Layla y Samia todavía no se conocen pero ambas forman parte de Ftartchi, un proyecto solidario de cocina tradicional tunecina cuyo objetivo es ayudar a mujeres desempleadas y en riesgo de exclusión social. Y todo ello en un país que arrastra una tasa de desempleo femenino cercana al 23%, según las últimas estimaciones de la Organización Mundial del Trabajo (OIT) publicadas en 2018.

Túnez avenida Bourghiba
Una joven fotografía un grafiti cerca de la Avenida Bourguiba (Túnez) durante las celebraciones del octavo aniversario de la caída de Ben Ali, en 2011 Elisa Pont

publicado
2019-03-14 06:30:00

“El savoir-faire y la experiencia culinaria de las mujeres en Túnez no se valora, ni económica ni simbólicamente”, afirman Xavier y Aïda, fundadores de la Asociación Patrimonio por la Economía Solidaria (Apes), en la que se enmarca este proyecto de economía a través de la restauración. Ftartchi comenzó a funcionar el mayo pasado y,  desde entonces, ofrece menús al medio día (primero, segundo, postre y pan) por 10 dinares tunecinos, esto es, unos 3 euros aproximadamente. Un precio más que razonable para los potenciales clientes: la mayoría oficinistas, muchos de ellos extranjeros, que tienen así la oportunidad de descubrir la comida tradicional del país sin desplazamiento alguno.

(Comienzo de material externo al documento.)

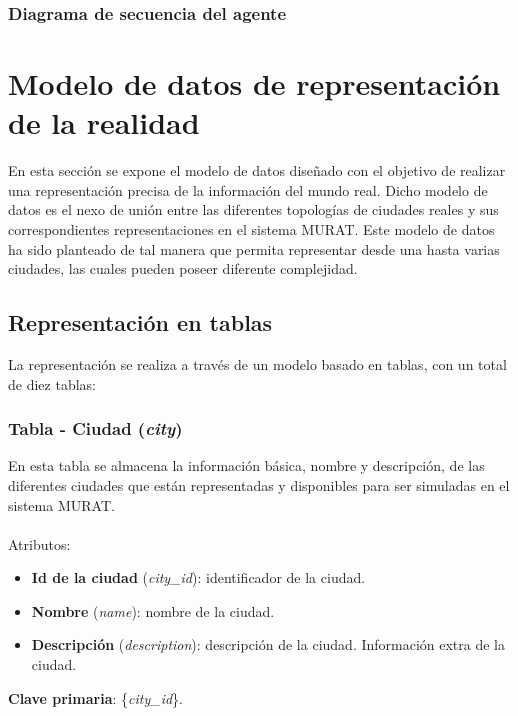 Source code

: \subsubsection{Diagrama de secuencia del agente}

\renewcommand{\labelitemi}{$\bullet$}
\renewcommand{\labelitemii}{$\circ$}
\renewcommand{\labelitemiii}{$\Rightarrow$}

\newpage
\section{Modelo de datos de representación de la realidad}
En esta sección se expone el modelo de datos diseñado con el objetivo de realizar una representación precisa de la información del mundo real. Dicho modelo de datos es el nexo de unión entre las diferentes topologías de ciudades reales y sus correspondientes representaciones en el sistema MURAT. Este modelo de datos ha sido planteado de tal manera que permita representar desde una hasta varias ciudades, las cuales pueden poseer diferente complejidad.

\subsection{Representación en tablas}
La representación se realiza a través de un modelo basado en tablas, con un total de diez tablas:

\subsubsection{Tabla - Ciudad (\textit{city})}
En esta tabla se almacena la información básica, nombre y descripción, de las diferentes ciudades que están representadas y disponibles para ser simuladas en el sistema MURAT. \\\\
Atributos:
\begin{itemize}
    \item \textbf{Id de la ciudad} (\textit{city\_id}): identificador de la ciudad.
    \item \textbf{Nombre} (\textit{name}): nombre de la ciudad.
    \item \textbf{Descripción} (\textit{description}): descripción de la ciudad. Información extra de la ciudad.
\end{itemize}
\textbf{Clave primaria}: \{\textit{city\_id}\}. \\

Layla es la cocinera encargada de alimentar a los veinte comensales diarios que de media suele gestionar Ftartchi; mientras que Samia cubre los eventos especiales, ya sean fiestas, reuniones o incluso competiciones deportivas. Ambas comparten la pasión por la cocina y ven en este proyecto la posibilidad de aumentar sus ingresos y alcanzar una cierta independencia económica. Según los últimos datos publicados en el IEMed MedyearBook 2018, sólo el 24,4% de las mujeres en edad de trabajar están empleadas o buscan activamente empleo frente al 69% de los hombres.

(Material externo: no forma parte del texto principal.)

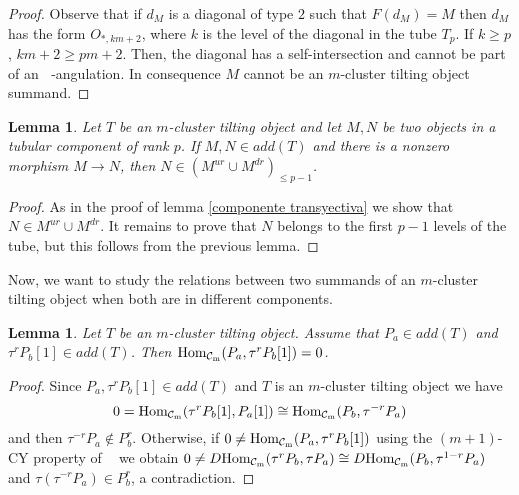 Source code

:\documentclass{amsart}
\theoremstyle{plain}
\newtheorem{lema}[teo]{Lemma}
\theoremstyle{definition}
\begin{document}
\begin{proof}
Observe that if $d_M$ is a  diagonal of type $2$ such that $F(d_M)=M$ then  $d_M$ has the form $O_{*,km+2}$,  where $k$ is the level of the  diagonal in the tube  $T_p$. If $k\geq p$, $km+2\geq pm+2$.   Then, the diagonal has a self-intersection and cannot be part of an  ${\mathop{(m+2)}\nolimits}$-angulation. In consequence $M$ cannot be  an  $m$-cluster tilting object summand.
\end{proof}

\begin{lema}\label{sumandos de T en un tubo}
Let $T$ be  an  $m$-cluster tilting object  and let   $M,N$ be two  objects in a  tubular component of rank $p$. If $M,N\in add(T)$ and there is a nonzero  morphism  $M\rightarrow N$, then  $N\in (M^{ur} \cup M^{dr})_{\leq p-1}$.

\end{lema}

\begin{proof}
   As in the proof of lemma \ref{componente transyectiva} we show that $N\in M^{ur} \cup M^{dr}$. It remains to prove that $N$ belongs to the first  $p-1$ levels of the  tube, but this follows from the previous lemma.
\end{proof}

Now, we want to study the  relations  between two summands of an $m$-cluster tilting object  when both are in different components.\\

\begin{lema}\label{morfismos entre P' y algun tau de P[1]}
Let $T$ be  an  $m$-cluster tilting object. Assume that  $P_a \in add(T)$ and $\tau^rP_b[1]\in add(T)$. Then ${\mathop{\rm Hom_{\mathcal{C}_m}}\nolimits}(P_a,\tau^rP_b[1])=0$.
\end{lema}

\begin{proof}
Since  $P_a, \tau^rP_b[1] \in add(T)$ and $T$ is an  $m$-cluster tilting object we have
$$0={\mathop{\rm Hom_{\mathcal{C}_m}}\nolimits}(\tau^rP_b[1],P_a[1])\cong
{\mathop{\rm Hom_{\mathcal{C}_m}}\nolimits}(P_b,\tau^{-r}P_a)$$
 and then $\tau^{-r}P_a \notin P_b^r$. Otherwise,  if  $0\neq {\mathop{\rm Hom_{\mathcal{C}_m}}\nolimits}(P_a,\tau^rP_b[1])$ using the  $(m+1)$-CY  property of ${\mathop{\mathcal{C}_m}\nolimits}$ we obtain  $0\neq D{\mathop{\rm Hom_{\mathcal{C}_m}}\nolimits}(\tau^rP_b, \tau P_a)\cong D{\mathop{\rm Hom_{\mathcal{C}_m}}\nolimits}(P_b,\tau^{1-r}P_a)$ and $\tau(\tau^{-r}P_a) \in P_b^r$, a contradiction.
\end{proof}
\end{document}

Y es que para muchos ciudadanos, la situación social y, sobre todo, laboral no ha mejorado a pesar del “éxito” de la transición democrática de Túnez, que vivió su punto álgido el pasado mes de mayo con la celebración de las primeras elecciones locales tras las revueltas populares del 2011, que pusieron fin al régimen de Zine El Abidine Ben Ali, y que fueron las primeras verdaderamente libres desde la independencia del país en 1956. Hechos como el suicidio a lo bonzo del joven periodista Aberrazak Zorgui en protesta por la pobreza y la precariedad laboral en la ciudad de Kasserine, en el centro-oeste del país; o la reciente huelga de funcionarios convocada por el sindicato UGTT pocos días después de las celebraciones por el octavo aniversario de la huida de Ben Alí, muestran que la situación del país aún es muy complicada.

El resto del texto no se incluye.